Response 6: Thank you for the comment. Unfortunately, we did not have these covariates from the HRS. So, instead of establishing a comprehensive predictive model for the uptake of a pap smear test, this study focused on whether women, when they had gone through menopausal transition, were less likely to have a Pap smear test. By including the most potent predictor, previous pap smear test experience, and if there is still a significant association between the IV and DV, it is likely that the association is not spurious. We agree that it is still possible that some unmeasured confounders might be at play. In the Discussion section, we addressed this issue as a study limitation (starting from line 236 and Line 258) to remind readers to consider the findings as preliminary.
Comments 7: The authors briefly mention that African American women were more likely to undergo screening, what about other racial minority? Reporting outcomes across other racial and ethnic groups, such as Hispanic women, could provide additional insight and enhance the manuscript’s relevance to health equity.
Response 7: Thank you for the comment. In the data released by the HRS, there were only four categories in the racial/ethnic variable: white, African American, Hispanic, and all others. We have analyzed the data with different racial/ethnic combinations and found that the only significant comparison across several combinations was the one between African Americans and all others. The literature also suggests that African American women had lower cervical cancer screening rates compared to other races. That’s why we made the race a dichotomous variable (African American versus otherwise). We agree that racial health equity is a significant public health priority; however, this study was more focused on whether women, when they had gone through menopausal transition, were less likely to have a Pap smear test. That’s why we did not have much discussion on that.
Comments 8: Strengthen practical recommendations in the Conclusion—how should providers intervene? Should guidelines emphasize risk-based screening over age-based?
Response 8: Thank you for your valuable suggestion. An independent section for the Conclusion has been added at the end of the manuscript. (Starting from Line 258)
Comments 9: Table descriptions could also be improved—some are repetitive.
Response 9: Thank you for pointing out. Table descriptions were misplaced when it was converted to the Journal format by the journal editors. Corrections have been made (Table 1 through Table 4)
Comments 10: The terms "perimenopausal" and "premenopausal" are used inconsistently; these should be clearly defined and used accurately throughout the manuscript.

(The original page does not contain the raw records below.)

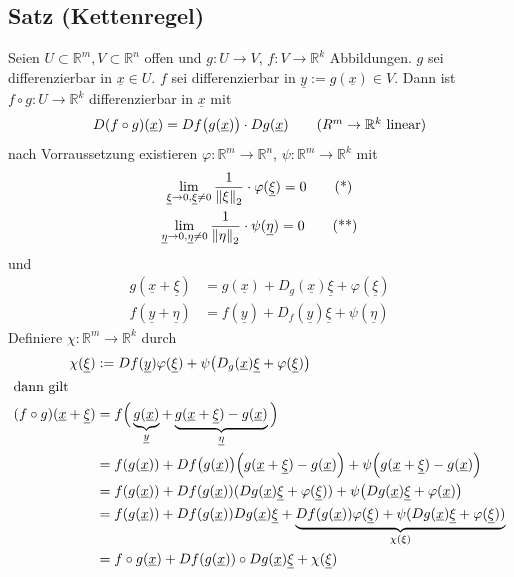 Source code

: \subsection[Satz: Kettenregel]{Satz (Kettenregel)} %
\label{sub:76}
Seien $U \subset \mathds{R}^m, V \subset \mathds{R}^n$ offen und $g : U \to V$, $f : V \to \mathds{R}^k$ Abbildungen. $g$ sei differenzierbar in $\underline{x} \in U$.
$f$ sei differenzierbar in $\underline{y} := g(\underline{x}) \in V$. Dann ist $f \circ g : U \to \mathds{R}^k$ differenzierbar in $\underline{x}$ mit 
\[
	D( f \circ g) (\underline{x}) = D f \big(g (\underline{x})\big) \cdot D g(\underline{x}) \tag{$R^m \to \mathds{R}^k$ linear}
\] 
nach Vorraussetzung existieren $\varphi : \mathds{R}^m \to \mathds{R}^n$, $\psi : \mathds{R}^m \to \mathds{R}^k$ mit 
\begin{gather*}
	\lim_{ \underline{\xi}   \to 0, \underline{\xi} \not= 0} \frac{1}{\norm[2]{\xi} }  \cdot \varphi( \underline{\xi} ) = 0 \tag{*}\\
	\lim_{ \underline{\eta}   \to 0, \underline{\eta} \not= 0} \frac{1}{\norm[2]{\eta} }  \cdot \psi( \underline{\eta} ) = 0 \tag{**}
\end{gather*}
und 
\begin{align*}
	g ( \underline{x} + \underline{\xi}  ) &= g (\underline{x} ) + D_g (\underline{x} )\underline{\xi} + \varphi ( \underline{\xi} ) \\
	f ( \underline{y} + \underline{\eta}  ) &= f (\underline{y} ) + D_f (\underline{y} )\underline{\xi} + \psi ( \underline{\eta} ) 
\end{align*}
Definiere $\chi : \mathds{R}^m \to \mathds{R}^k$ durch
\begin{align*}
	\chi ( \underline{\xi} ) &:= D f (\underline{y} ) \varphi( \underline{\xi} ) + \psi \big( D_g (\underline{x} ) \underline{\xi} + \varphi (\underline{\xi} ) \big) \\
	\intertext{dann gilt} (f \circ g) ( \underline{x} + \underline{\xi} ) &=  f \Big( \underbrace{g (\underline{x} )}_{\underline{y} } + \underbrace{g ( \underline{x} + \underline{\xi}  ) 
	- g (\underline{x} )}_{\underline{\eta} }  \Big) \\
	&= f ( g (\underline{x} )) + D f \big(g(\underline{x} )\big) \Big( g (\underline{x} + \underline{\xi}  ) - g(\underline{x} )  \Big) + 
	\psi  \Big( g (\underline{x} + \underline{\xi}  ) - g( \underline{x} )  \Big) \\
	&= f (g(\underline{x} )) + D f (g (\underline{x} ))  (D g (\underline{x} ) \underline{\xi} + \varphi (\underline{\xi} ) ) + 
	\psi \big(  D g (\underline{x} ) \underline{\xi} + \varphi(\underline{x} )   \big) \\
	&= f(g(\underline{x} )) + D f(g(\underline{x} )) D g(\underline{x} ) \underline{\xi} + \underbrace{D f(g(\underline{x} )) \varphi(\underline{\xi} ) + 
	\psi ( D g(\underline{x} ) \underline{\xi} + \varphi(\underline{\xi} )) }_{\chi (\xi)} \\
	&= f \circ g (\underline{x} )  + D f( g(\underline{x} )) \circ D g(\underline{x} ) \underline{\xi} + \chi (\underline{\xi} ) 
\end{align*}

Response 10: Thank you for the comment. We have revised and used these terms consistently. Most of the participants in our study were in the perimenopausal (the transition phase to menopause) stage at the two baselines. About 87.6 percent were 45 years or older in the 2012 sample, and about 90.1 percent were 45 years or older in the 2016 sample. However, a few participants were premenopausal, referring to the stage before the onset of perimenopause.
|
Author Response File: Author Response.pdf
Round 2
Reviewer 1 Report
Comments and Suggestions for AuthorsThank you for addressing the comments
Reviewer 2 Report
Comments and Suggestions for AuthorsThis revised manuscript is substantially improved, and the authors have adequately addressed the concerns raised in the previous review. The authors clearly acknowledge the limitations inherent to the use of survey data, which strengthens the manuscript by helping readers better understand the study’s design compromises. Their discussion highlights the importance of future research to explore unmeasured covariates not captured in this analysis. I have no further comments at this time.